• _TASK TO CARRY OUT_
All lines from the one containing "- [Macchina](./Tecnologie/Macchina.md)" through the last line of the listing below are to be copied exactly. Exclude the pictures.

• _DATA SHOWN_
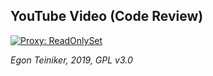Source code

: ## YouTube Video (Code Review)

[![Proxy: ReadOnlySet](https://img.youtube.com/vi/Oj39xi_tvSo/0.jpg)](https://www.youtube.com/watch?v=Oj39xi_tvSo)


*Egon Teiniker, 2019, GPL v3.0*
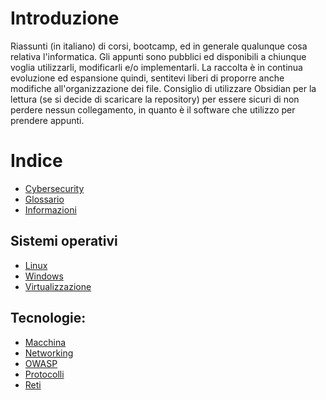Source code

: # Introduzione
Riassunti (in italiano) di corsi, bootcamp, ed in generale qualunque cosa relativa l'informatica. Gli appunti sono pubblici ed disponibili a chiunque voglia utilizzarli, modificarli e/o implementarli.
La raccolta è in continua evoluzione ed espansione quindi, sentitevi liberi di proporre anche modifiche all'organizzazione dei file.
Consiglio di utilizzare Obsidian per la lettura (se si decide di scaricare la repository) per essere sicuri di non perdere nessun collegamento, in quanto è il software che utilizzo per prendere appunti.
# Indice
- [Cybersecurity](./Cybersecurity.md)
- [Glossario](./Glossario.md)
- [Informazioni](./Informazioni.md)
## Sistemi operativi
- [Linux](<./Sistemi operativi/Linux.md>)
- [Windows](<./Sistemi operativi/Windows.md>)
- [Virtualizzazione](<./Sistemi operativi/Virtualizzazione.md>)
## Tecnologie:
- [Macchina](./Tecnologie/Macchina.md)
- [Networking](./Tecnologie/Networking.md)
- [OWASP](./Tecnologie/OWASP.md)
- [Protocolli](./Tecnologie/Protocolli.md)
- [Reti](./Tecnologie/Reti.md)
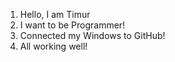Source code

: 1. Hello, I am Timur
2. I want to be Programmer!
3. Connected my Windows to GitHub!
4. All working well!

• _EXERCISE RESULT_
- [Macchina](./Tecnologie/Macchina.md)
- [Networking](./Tecnologie/Networking.md)
- [OWASP](./Tecnologie/OWASP.md)
- [Protocolli](./Tecnologie/Protocolli.md)
- [Reti](./Tecnologie/Reti.md)
Source code

: 1. Hello, I am Timur
2. I want to be Programmer!
3. Connected my Windows to GitHub!
4. All working well!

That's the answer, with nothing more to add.